- Born: 24 January 1924 Glukhovo, Bogorodsky Uyezd, Soviet Union
- Died: 25 December 2019 (aged 95)
- Resting place: Vagankovo Cemetery
- Education: Gorky Literature Institute
- Occupations: Writer, publicist, journalist
- Writing career
- Genres: Prose, Poetry, Feuilleton, Publicistics
- Notable awards: Sholokhov International Prize [ru]

= Vladimir Bushin =

Soviet writer

Vladimir Sergeyevich Bushin (Влади́мир Серге́евич Бу́шин; 24 January 1924) was a Russian writer, essayist, literary critic, columnist and social activist. Bushin was born in Glukhovo, Bogorodsky Uyezd, Moscow Governorate, RSFSR, USSR, and was a member of the Union of Soviet Writers and Communist. He was one of the signers of the Russian nationalist pamphlet called Letter of the Seventy-Four.

==Biography==
He was born to a former officer in the Imperial Russian Army and a nurse. His mother worked in Arseny Morozov's textile factory in her youth. After graduating from a real school, his father entered the Alekseyevskoye Officers' School and graduated in 1916.

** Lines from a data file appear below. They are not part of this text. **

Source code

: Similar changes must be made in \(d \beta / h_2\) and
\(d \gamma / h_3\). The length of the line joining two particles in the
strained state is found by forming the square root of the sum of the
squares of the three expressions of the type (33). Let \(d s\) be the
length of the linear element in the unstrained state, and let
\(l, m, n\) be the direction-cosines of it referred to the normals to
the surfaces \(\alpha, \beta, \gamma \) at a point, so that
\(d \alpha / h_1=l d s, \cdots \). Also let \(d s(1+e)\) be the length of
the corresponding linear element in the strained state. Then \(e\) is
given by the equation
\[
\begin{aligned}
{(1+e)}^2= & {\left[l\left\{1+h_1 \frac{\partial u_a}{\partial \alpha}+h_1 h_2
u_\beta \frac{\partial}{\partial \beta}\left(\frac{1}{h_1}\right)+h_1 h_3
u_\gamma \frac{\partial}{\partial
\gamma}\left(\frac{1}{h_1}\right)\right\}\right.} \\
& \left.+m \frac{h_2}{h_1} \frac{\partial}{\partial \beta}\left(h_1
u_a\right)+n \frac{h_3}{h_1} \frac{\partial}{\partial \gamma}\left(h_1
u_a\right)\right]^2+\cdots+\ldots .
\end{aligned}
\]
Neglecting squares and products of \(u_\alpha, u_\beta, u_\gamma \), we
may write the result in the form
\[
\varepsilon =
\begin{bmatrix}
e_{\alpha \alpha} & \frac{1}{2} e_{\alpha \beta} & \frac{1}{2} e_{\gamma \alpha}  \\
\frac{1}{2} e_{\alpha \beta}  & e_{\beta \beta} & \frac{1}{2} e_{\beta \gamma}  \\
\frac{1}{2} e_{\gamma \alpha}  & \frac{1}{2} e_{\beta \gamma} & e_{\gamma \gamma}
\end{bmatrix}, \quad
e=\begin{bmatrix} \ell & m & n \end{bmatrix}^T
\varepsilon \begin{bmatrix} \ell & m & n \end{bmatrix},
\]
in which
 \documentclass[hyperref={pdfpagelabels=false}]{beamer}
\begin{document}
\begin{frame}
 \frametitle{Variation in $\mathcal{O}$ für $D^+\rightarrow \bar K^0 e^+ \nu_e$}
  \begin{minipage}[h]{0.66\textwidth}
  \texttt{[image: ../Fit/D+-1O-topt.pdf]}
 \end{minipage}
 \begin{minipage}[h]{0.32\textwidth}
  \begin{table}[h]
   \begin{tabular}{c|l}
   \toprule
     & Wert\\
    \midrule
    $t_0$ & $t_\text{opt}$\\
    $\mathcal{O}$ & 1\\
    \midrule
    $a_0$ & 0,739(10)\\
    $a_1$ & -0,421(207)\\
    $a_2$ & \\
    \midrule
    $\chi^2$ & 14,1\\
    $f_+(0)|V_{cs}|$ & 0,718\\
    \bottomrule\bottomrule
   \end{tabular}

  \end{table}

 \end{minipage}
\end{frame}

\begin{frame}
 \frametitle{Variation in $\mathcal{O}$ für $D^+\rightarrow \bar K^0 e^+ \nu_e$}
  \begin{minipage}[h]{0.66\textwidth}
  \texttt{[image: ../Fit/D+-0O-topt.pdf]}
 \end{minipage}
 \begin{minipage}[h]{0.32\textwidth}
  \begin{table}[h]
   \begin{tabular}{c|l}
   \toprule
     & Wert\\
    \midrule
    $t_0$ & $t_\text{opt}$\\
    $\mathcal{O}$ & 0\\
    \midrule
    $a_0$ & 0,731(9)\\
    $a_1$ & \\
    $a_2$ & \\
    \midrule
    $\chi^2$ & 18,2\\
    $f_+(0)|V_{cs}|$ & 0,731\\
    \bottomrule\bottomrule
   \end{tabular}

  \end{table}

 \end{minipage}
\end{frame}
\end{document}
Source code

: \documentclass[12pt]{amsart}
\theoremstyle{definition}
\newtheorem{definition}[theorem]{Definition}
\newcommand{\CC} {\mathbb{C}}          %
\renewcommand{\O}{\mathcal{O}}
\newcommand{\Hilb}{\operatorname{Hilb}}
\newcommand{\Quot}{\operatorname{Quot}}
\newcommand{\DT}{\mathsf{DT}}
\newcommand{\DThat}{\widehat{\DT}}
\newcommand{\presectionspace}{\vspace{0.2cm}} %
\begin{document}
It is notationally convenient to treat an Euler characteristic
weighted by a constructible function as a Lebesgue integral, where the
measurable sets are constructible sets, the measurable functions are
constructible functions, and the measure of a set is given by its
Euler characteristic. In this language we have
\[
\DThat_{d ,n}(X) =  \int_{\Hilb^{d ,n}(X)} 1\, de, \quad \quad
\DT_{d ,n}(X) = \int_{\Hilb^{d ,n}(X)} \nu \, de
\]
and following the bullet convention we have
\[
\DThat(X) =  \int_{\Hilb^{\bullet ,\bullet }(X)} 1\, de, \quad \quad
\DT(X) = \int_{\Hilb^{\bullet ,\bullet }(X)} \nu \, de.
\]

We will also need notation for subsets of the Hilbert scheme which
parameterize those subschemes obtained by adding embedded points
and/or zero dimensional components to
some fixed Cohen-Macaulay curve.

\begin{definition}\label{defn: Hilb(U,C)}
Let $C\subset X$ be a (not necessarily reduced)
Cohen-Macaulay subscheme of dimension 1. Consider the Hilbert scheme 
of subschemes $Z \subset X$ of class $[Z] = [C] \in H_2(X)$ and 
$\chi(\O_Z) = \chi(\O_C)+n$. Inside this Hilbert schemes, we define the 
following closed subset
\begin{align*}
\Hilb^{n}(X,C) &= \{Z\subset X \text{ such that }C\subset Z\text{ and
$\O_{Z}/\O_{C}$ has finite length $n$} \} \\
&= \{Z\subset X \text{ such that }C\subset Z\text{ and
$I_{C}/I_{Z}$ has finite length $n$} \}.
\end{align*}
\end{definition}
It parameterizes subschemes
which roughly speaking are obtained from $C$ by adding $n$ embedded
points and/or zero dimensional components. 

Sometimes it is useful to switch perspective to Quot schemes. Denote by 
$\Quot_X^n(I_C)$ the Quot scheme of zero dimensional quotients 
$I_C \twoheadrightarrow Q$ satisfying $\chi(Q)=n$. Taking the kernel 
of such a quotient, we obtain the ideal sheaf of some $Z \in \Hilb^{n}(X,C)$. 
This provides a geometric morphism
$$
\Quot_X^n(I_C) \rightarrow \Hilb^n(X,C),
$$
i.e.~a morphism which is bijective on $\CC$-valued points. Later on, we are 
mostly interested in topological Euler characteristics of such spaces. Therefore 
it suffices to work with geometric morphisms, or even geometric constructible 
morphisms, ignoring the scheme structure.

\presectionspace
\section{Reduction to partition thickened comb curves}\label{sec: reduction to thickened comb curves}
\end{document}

Vladimir Bushin spent his early childhood in the home of his grandfather, a veteran of the Russo-Japanese War and chairman of the Marat collective farm in the village of Rylskoye in the Tula region on Nepryadva, not far from Kulikovo Field.

Vladimir Bushin completed school in Moscow in 1941, a few days before the start of the Great Patriotic War.

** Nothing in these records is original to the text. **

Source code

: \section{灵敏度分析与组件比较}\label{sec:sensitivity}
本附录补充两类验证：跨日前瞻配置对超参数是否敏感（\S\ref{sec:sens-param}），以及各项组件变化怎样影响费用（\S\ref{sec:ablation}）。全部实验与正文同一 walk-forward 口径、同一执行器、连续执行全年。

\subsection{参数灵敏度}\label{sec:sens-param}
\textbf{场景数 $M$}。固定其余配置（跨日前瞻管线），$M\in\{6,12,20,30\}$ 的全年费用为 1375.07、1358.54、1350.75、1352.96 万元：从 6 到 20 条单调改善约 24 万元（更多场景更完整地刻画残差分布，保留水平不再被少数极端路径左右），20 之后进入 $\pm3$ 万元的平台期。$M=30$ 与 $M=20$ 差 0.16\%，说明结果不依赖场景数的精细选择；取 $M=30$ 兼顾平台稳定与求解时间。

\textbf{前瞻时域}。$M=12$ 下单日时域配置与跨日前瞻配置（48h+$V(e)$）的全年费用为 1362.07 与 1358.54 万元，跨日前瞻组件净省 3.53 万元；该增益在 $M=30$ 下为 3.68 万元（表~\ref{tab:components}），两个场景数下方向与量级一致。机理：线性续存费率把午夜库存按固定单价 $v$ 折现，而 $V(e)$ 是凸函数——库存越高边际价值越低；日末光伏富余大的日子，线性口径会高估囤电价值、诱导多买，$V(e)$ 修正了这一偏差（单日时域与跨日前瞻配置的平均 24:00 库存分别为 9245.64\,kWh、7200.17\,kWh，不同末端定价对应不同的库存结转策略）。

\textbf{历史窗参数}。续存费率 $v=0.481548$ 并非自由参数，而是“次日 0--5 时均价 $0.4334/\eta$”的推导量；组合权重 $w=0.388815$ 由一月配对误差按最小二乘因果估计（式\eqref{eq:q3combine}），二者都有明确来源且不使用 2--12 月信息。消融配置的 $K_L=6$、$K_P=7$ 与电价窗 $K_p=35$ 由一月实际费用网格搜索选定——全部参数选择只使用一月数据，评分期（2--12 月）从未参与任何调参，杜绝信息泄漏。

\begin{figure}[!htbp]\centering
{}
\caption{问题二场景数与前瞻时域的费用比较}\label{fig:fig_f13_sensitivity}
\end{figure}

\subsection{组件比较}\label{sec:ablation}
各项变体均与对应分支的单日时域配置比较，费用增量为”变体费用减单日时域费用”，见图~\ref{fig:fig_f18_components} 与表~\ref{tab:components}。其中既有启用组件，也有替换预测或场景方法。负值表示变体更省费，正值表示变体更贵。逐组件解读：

In the fall of 1942, he went to the front. As part of the 103rd separate army company of the VNOS of the 50th Army, he marched from Kaluga to Königsberg. At the front, celebrating his 20th birthday in 1944, he began keeping a diary, noting: "When Julius Caesar was two years older than I am now, he recalled Alexander the Great, a young and precocious man, and exclaimed: 'Twenty-two! And nothing has yet been done for immortality!'... They say diaries are usually lied to. Of course, lying to yourself is sometimes much more necessary than lying to others. And sometimes it's comforting, even gratifying. But I'll try not to lie". At the front, Bushin joined the Communist Party.

In Manchuria, in the same company, as part of the 2nd Army of the 2nd Far Eastern Front, he fought in the war against the Japanese. He was demobilized in 1946.

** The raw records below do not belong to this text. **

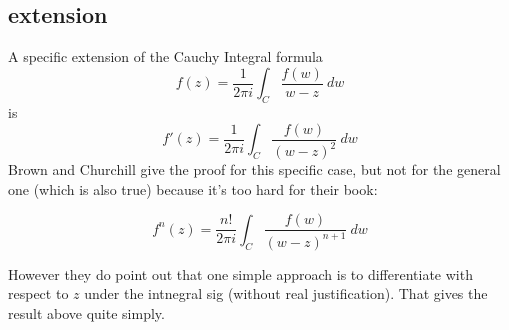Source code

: \documentclass[11pt, oneside]{article}   	%
\begin{document}
\subsection*{extension}
A specific extension of the Cauchy Integral formula 
\[ f(z) = \frac{1}{2 \pi i} \int_C \frac{f(w)}{w - z} \ dw \]
is
\[ f'(z) = \frac{1}{2 \pi i} \int_C \frac{f(w)}{(w - z)^2} \ dw \]
Brown and Churchill give the proof for this specific case, but not for the general one (which is also true) because it's too hard for their book:

\[ f^n(z) = \frac{n!}{2 \pi i} \int_C \frac{f(w)}{(w - z)^{n+1}} \ dw \]

However they do point out that one simple approach is to differentiate with respect to $z$ under the intnegral sig (without real justification).  That gives the result above quite simply.
\end{document}
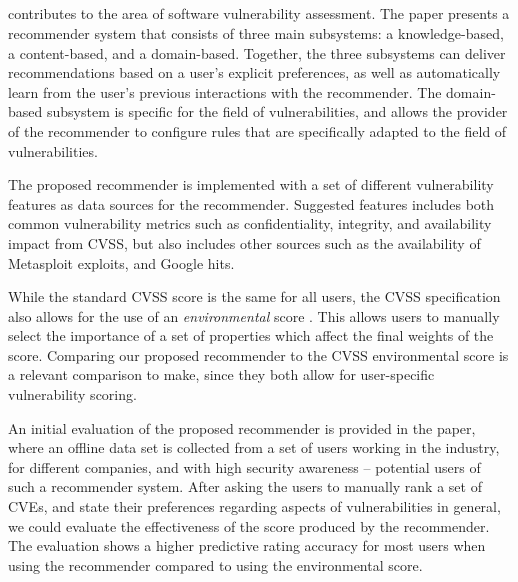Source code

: \subsection{\paperIVtitle}

 contributes to the area of software vulnerability assessment.
The paper presents a recommender system that consists of three main subsystems: a knowledge-based, a content-based, and a domain-based.
Together, the three subsystems can deliver recommendations based on a user's explicit preferences, as well as automatically learn from the user's previous interactions with the recommender.
The domain-based subsystem is specific for the field of vulnerabilities, and allows the provider of the recommender to configure rules that are specifically adapted to the field of vulnerabilities.

The proposed recommender is implemented with a set of different vulnerability features as data sources for the recommender.
Suggested features includes both common vulnerability metrics such as confidentiality, integrity, and availability impact from CVSS, but also includes other sources such as the availability of Metasploit exploits, and Google hits.

While the standard CVSS score is the same for all users, the CVSS specification also allows for the use of an \emph{environmental} score \cite{cvss2spec,cvss3spec}.
This allows users to manually select the importance of a set of properties which affect the final weights of the score.
Comparing our proposed recommender to the CVSS environmental score is a relevant comparison to make, since they both allow for user-specific vulnerability scoring.

An initial evaluation of the proposed recommender is provided in the paper, where an offline data set is collected from a set of users working in the industry, for different companies, and with high security awareness -- potential users of such a recommender system.
After asking the users to manually rank a set of CVEs, and state their preferences regarding aspects of vulnerabilities in general, we could evaluate the effectiveness of the score produced by the recommender.
The evaluation shows a higher predictive rating accuracy for most users when using the recommender compared to using the environmental score.

\subsection{\paperVtitle}

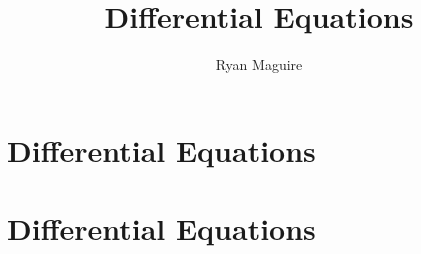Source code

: \documentclass[crop=false,class=book,oneside]{standalone}
\begin{document}
\ifx\ifmath\undefined
    \title{Differential Equations}
    \author{Ryan Maguire}
    \date{\vspace{-5ex}}
    \maketitle
    \tableofcontents
    \chapter*{Differential Equations}
    \setcounter{chapter}{1}
\else
    \chapter{Differential Equations}
\fi
\end{document}
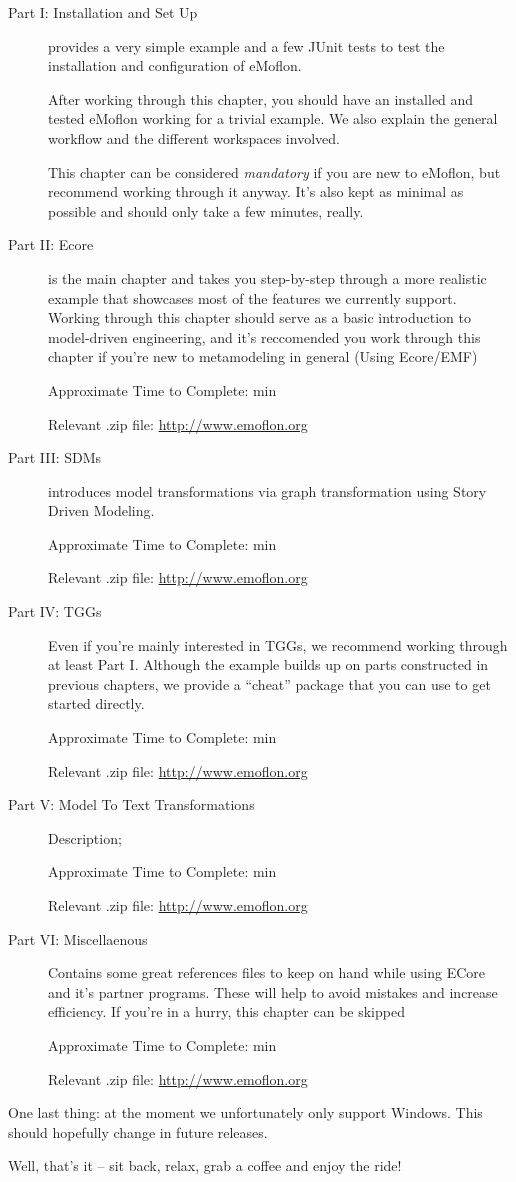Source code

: \begin{description}

\item[Part I: Installation and Set Up]provides a very simple example and a few JUnit tests to test the installation and configuration of eMoflon.
 
After working through this chapter, you should have an installed and tested eMoflon working for a trivial example.
We also explain the general workflow and the different workspaces involved.

This chapter can be considered \emph{mandatory} if you are new to eMoflon, but recommend working through it anyway.
It's also kept as minimal as possible and should only take a few minutes, really.

\vspace{0.5cm}

\item[Part II: Ecore] is the main chapter and takes you step-by-step through a more realistic example that showcases most of the features we currently support.
Working through this chapter should serve as a basic introduction to model-driven engineering, and it's reccomended you work through this chapter if you're new to metamodeling in general (Using Ecore/EMF) %

{\small Approximate Time to Complete: min

Relevant .zip file: \url{http://www.emoflon.org} }

\item[Part III: SDMs] introduces model transformations via graph transformation using Story Driven Modeling.

{\small Approximate Time to Complete: min

Relevant .zip file: \url{http://www.emoflon.org} }

\item[Part IV: TGGs] Even if you're mainly interested in TGGs, we recommend working through at least Part I. Although the example builds up on parts constructed in previous chapters, we provide a ``cheat'' package that you can use to get started directly.

{\small Approximate Time to Complete: min

Relevant .zip file: \url{http://www.emoflon.org} }

\item[Part V: Model To Text Transformations] Description;

{\small Approximate Time to Complete: min

Relevant .zip file: \url{http://www.emoflon.org} }

\item[Part VI: Miscellaenous] Contains some great references files to keep on hand while using ECore and it's partner programs. These will help to avoid mistakes and increase efficiency. %
If you're in a hurry, this chapter can be skipped

{\small Approximate Time to Complete: min

Relevant .zip file: \url{http://www.emoflon.org} }

\end{description}

One last thing: at the moment we unfortunately only support Windows. This should hopefully change in future releases.

Well, that's it -- sit back, relax, grab a coffee and enjoy the ride!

In 1951, he graduated from the Gorky Literary Institute, where he entered as a poet. During his studies, he served as secretary of the Komsomol committee of the institute. He then graduated from the Moscow Law Institute as an external student.

On January 4, 1966, Bushin, while appearing live on the television program "Literary Tuesday" (Leningrad Television Studio), spoke out against the renaming of pre-revolutionary street and city names. He also quoted excerpts from letters from his readers, who suggested that the cities of Kuibyshev, Gorky, Kalinin, and Kirov return to their original names.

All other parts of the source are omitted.